According to AHA, the last two of the three attestations statements “go beyond both statutory intent and the current capability of the technology hospitals have available to them” which “unfairly places hospitals at risk of payment penalties for technical issues outside of their control.” As a result, the association is urging CMS to remove the second two attestations but keeping the statutory requirement that hospitals did not knowingly or willfully take action to limit or restrict the compatibility or interoperability of their EHRs.

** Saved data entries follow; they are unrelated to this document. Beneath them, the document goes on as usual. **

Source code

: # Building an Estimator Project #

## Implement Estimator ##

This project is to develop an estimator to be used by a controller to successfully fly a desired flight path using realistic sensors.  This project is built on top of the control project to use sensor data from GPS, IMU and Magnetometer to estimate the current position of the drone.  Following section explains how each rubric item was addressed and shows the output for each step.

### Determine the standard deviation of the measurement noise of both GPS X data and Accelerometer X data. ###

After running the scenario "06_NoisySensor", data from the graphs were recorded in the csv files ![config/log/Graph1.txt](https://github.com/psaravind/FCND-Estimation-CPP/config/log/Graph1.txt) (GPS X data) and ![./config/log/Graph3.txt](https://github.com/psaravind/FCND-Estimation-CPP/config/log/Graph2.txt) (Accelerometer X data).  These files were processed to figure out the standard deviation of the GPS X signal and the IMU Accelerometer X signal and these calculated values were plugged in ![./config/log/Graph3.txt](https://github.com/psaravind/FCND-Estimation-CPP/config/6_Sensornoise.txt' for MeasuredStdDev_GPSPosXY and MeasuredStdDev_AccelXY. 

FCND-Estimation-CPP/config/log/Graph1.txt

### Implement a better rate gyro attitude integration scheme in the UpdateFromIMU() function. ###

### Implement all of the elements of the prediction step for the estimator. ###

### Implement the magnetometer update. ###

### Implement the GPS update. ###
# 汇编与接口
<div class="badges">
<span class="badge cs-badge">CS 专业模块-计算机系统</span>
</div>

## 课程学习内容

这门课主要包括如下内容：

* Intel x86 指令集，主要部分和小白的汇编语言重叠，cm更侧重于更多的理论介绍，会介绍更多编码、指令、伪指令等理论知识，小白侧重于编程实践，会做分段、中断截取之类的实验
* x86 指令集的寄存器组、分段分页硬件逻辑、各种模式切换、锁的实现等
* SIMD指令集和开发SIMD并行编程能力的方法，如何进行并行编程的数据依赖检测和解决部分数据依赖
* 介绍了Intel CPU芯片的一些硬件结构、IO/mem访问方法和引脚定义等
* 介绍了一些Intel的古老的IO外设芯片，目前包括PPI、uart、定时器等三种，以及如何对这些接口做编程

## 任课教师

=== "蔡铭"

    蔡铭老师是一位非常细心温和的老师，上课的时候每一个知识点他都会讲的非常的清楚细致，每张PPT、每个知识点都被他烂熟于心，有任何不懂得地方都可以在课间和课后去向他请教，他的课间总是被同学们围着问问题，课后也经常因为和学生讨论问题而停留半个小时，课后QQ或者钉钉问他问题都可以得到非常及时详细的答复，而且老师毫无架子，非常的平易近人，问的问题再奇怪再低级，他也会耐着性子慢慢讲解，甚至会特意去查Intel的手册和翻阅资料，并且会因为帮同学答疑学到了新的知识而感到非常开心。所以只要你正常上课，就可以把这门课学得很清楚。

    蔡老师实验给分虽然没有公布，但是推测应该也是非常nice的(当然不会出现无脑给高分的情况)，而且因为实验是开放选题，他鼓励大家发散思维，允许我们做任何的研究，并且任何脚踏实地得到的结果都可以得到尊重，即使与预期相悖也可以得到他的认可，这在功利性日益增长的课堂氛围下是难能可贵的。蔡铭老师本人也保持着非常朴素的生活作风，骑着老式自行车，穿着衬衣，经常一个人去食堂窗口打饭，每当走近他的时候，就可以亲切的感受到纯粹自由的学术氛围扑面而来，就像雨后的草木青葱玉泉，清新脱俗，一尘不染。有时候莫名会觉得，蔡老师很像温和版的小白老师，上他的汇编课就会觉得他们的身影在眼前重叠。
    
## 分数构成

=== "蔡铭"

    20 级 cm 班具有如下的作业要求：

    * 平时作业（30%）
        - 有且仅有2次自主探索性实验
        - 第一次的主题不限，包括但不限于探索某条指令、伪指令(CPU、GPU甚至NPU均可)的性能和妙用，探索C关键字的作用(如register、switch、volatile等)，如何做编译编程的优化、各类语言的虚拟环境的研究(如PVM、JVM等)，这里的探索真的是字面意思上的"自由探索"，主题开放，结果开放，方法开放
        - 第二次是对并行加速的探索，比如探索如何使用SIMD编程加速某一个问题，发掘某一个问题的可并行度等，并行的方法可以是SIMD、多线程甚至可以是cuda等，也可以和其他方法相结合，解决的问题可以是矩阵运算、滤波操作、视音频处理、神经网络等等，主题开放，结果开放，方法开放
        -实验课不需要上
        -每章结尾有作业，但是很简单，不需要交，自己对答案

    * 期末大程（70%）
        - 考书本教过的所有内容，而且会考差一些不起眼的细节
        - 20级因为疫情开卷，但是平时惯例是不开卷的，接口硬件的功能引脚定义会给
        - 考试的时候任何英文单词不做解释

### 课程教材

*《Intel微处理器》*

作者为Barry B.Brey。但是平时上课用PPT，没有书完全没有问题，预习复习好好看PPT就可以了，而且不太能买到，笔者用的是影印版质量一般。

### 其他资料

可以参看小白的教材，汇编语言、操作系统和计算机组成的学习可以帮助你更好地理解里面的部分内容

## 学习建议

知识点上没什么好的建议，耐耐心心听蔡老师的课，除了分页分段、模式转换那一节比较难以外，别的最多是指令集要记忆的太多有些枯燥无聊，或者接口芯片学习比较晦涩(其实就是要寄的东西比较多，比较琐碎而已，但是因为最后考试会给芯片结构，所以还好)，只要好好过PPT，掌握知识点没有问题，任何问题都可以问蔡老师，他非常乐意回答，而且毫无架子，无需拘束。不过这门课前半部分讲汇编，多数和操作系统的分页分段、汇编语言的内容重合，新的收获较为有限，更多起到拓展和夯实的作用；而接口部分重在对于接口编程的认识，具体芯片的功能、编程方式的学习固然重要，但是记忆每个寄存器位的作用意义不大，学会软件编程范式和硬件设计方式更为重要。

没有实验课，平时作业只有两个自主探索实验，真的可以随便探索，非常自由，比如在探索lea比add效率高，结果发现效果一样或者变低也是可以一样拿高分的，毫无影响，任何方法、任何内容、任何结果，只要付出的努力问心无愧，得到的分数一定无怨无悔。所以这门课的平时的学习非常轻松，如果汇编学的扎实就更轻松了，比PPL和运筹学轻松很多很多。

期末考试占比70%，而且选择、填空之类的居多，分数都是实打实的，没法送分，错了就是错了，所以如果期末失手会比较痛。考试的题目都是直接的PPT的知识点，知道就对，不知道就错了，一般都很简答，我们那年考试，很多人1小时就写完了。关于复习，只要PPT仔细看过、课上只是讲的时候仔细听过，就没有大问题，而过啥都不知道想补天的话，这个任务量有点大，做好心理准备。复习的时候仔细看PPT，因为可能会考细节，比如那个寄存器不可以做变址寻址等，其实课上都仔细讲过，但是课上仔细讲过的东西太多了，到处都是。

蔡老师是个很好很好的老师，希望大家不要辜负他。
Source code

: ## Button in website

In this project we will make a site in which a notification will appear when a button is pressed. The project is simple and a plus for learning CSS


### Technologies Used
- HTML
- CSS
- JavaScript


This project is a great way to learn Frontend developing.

OIG and information blocking

When it comes to electronic health information blocking, Section 4004 of the Cures Act establishes authority for the HHS OIG to investigate claims of data blocking and assign penalties for practices found to be interfering with the lawful sharing of EHRs. In that regard, the law supports interoperability through several provisions including the prohibition of information blocking and authorization of penalties of as much as $1 million per violation.

James Cannatti, OIG’s senior counselor for health IT, discussed in his testimony before the committee the office’s new information blocking investigative and enforcement authorities provided under the Cures Act, which covers a broad spectrum of conduct and arrangements including EHR health vendors and providers.

“Although an area of concern for some time, OIG historically had no authority that allowed us to investigate or take enforcement action based solely on acts of information blocking,” Cannatti testified. “With the passage of the Cures Act in December of 2016, Congress empowered OIG to directly address the problem of information blocking.”

According to Cannatti, OIG is working to formalize processes for sharing complaints, referrals and other information within HHS. For its part, he said ONC has been tasked with rulemaking which will address the definition of information blocking within the meaning of Section 3022 of the Cures Act which will provide the legal basis that OIG will use to assess conduct during its investigations and enforcement activities. However, Cannatti added that they “are not anticipating imposing penalties under the new authorities until after that (ONC) rulemaking.”

“We aim to leverage our new authorities to change behaviors in the industry,” he concluded. “We believe this can best be accomplished through a combination of clear rules of the road for those who want to comply with the law and targeted enforcement against those who choose to break it.”